An unusual business arrangement has some political observers scratching their heads over Washoe County Commissioner Pete Sferrazza’s contribution and expenditure reports from the last election. Drawn into the debate is Sferrazza’s wife, Julie, who ran unsuccessfully for the Ward 4 Reno City Council seat.

The problem in a nutshell is that the Sferrazzas are owners of a company that received campaign money from them in the last election.

It goes like this: Pete Sferrazza ran unopposed for the Washoe County District 3 commission seat. On his Aug. 27, 2002, campaign expense report, Sferrazza listed three payments to a company called Millennium 3, LLC—$9,327.35, $6,000 and $9,000—for advertising and consulting. On his Jan. 15, 2003, report, he listed a $10,000 payment to the same company, for a total of $34,327.30 paid to Millennium 3.

That’s a lot of money for advertising in an uncontested election.

On two out of three of Julie Sferrazza’s reports, there were five payments made to Millennium 3—$1,826.61, $2,140.00, $2,838.17, $3,453.45 and $5,754, for a total of $16,012.23.

Pete Sferrazza and Julie Sferrazza are two of the three principle officers listed on Nevada secretary of state documents for Millennium 3, LLC. The third is Marc D. Sferrazza of Sayville, N.Y., presumably a relative; the listed number for Marc Sferrazza was a fax line.

“I don’t know what to think about it,” said Eric Herzik, a political-science professor at the University of Nevada, Reno. Herzik is acting dean of the College of Arts and Sciences. “Basically, they’re taking campaign money and paying themselves. I don’t know if that’s illegal. It certainly raises the question of conflict of interest.”

Herzik says that, while he may disagree with Sferrazza about some policies, he doesn’t think the commissioner would make a legal error as far as campaign finances.

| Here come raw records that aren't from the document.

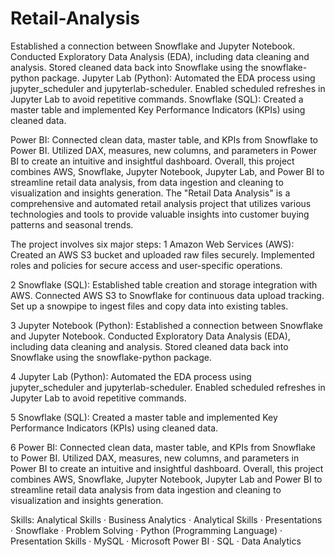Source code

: # Retail-Analysis
Established a connection between Snowflake and Jupyter Notebook.
Conducted Exploratory Data Analysis (EDA), including data cleaning and analysis. Stored cleaned data back into Snowflake using the snowflake-python package. Jupyter Lab (Python):
Automated the EDA process using jupyter_scheduler and jupyterlab-scheduler.
Enabled scheduled refreshes in Jupyter Lab to avoid repetitive commands. Snowflake (SQL):
Created a master table and implemented Key Performance Indicators (KPIs) using cleaned data.

Power BI:
Connected clean data, master table, and KPIs from Snowflake to Power BI.
Utilized DAX, measures, new columns, and parameters in Power BI to create an intuitive and insightful dashboard.
Overall, this project combines AWS, Snowflake, Jupyter Notebook, Jupyter Lab, and Power BI to streamline retail data analysis, from data ingestion and cleaning to visualization and insights generation. The "Retail Data Analysis" is a comprehensive and automated retail analysis project that utilizes various technologies and tools to provide valuable insights into customer buying patterns and seasonal trends.

The project involves six major steps:
1 Amazon Web Services (AWS):
Created an AWS S3 bucket and uploaded raw files securely. Implemented roles and policies for secure access and user-specific operations.

2 Snowflake (SQL):
Established table creation and storage integration with AWS. Connected AWS S3 to Snowflake for continuous data upload tracking. Set up a snowpipe to ingest files and copy data into existing tables.

3 Jupyter Notebook (Python):
Established a connection between Snowflake and Jupyter Notebook. Conducted Exploratory Data Analysis (EDA), including data cleaning and analysis. Stored cleaned data back into Snowflake using the snowflake-python package.

4 Jupyter Lab (Python):
Automated the EDA process using jupyter_scheduler and jupyterlab-scheduler. Enabled scheduled refreshes in Jupyter Lab to avoid repetitive commands.

5 Snowflake (SQL):
Created a master table and implemented Key Performance Indicators (KPIs) using cleaned data.

6 Power BI:
Connected clean data, master table, and KPIs from Snowflake to Power BI. Utilized DAX, measures, new columns, and parameters in Power BI to create an intuitive and insightful dashboard.
Overall, this project combines AWS, Snowflake, Jupyter Notebook, Jupyter Lab and Power BI to streamline retail data analysis from data ingestion and cleaning to visualization and insights generation.

Skills: Analytical Skills · Business Analytics · Analytical Skills · Presentations · Snowflake · Problem Solving · Python (Programming Language) · Presentation Skills · MySQL · Microsoft Power BI · SQL · Data Analytics
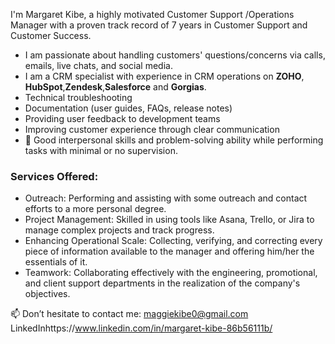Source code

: I'm Margaret Kibe, a highly motivated Customer Support /Operations Manager with a proven track record of 7 years in Customer Support and Customer Success.
-  I am passionate about handling customers' questions/concerns via calls, emails, live chats, and social media.
-  I am a CRM specialist with experience in CRM operations on **ZOHO**, **HubSpot**,**Zendesk**,**Salesforce** and **Gorgias**.
- Technical troubleshooting
- Documentation (user guides, FAQs, release notes)
- Providing user feedback to development teams
- Improving customer experience through clear communication
- 🌟 Good interpersonal skills and problem-solving ability while performing tasks with minimal or no supervision.
### Services Offered:
- Outreach: Performing and assisting with some outreach and contact efforts to a more personal degree.
- Project Management: Skilled in using tools like Asana, Trello, or Jira to manage complex projects and track progress.
- Enhancing Operational Scale: Collecting, verifying, and correcting every piece of information available to the manager and offering him/her the essentials of it.
- Teamwork: Collaborating effectively with the engineering, promotional, and client support departments in the realization of the company's objectives.

📫 Don’t hesitate to contact me: maggiekibe0@gmail.com LinkedInhttps://www.linkedin.com/in/margaret-kibe-86b56111b/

“Pete Sferrazza is not in politics to get rich and rip people off,” he said. “It would be a stretch to say, ‘Pete’s in this for the money,’ He’s taken more money out of his own pocket for campaigns and whatnot than probably anybody in their right mind would do. That’s why I think that, while it doesn’t look right, it might be right, and it probably is right.”

One official at the Secretary of State’s Office was also bemused by the question. Susan Bilyeu, deputy secretary of state for elections—who did not know specifics about the politician—said it might look bad on its face, but that could mean nothing.

“I’ve never been asked this question, and there’s nothing in Title 24 [Nevada election law] that addresses it,” she said. “It strikes me that the people who would have a problem with it are the people who contributed to this person’s campaign. But then again, you never know—they might say, ‘We know he has his own printing business, or whatever the case may be.’ The contributors [would be] the aggrieved party in all this.”

The commissioner, for his part, doesn’t see a conflict of interest in paying himself for consulting for himself and his wife.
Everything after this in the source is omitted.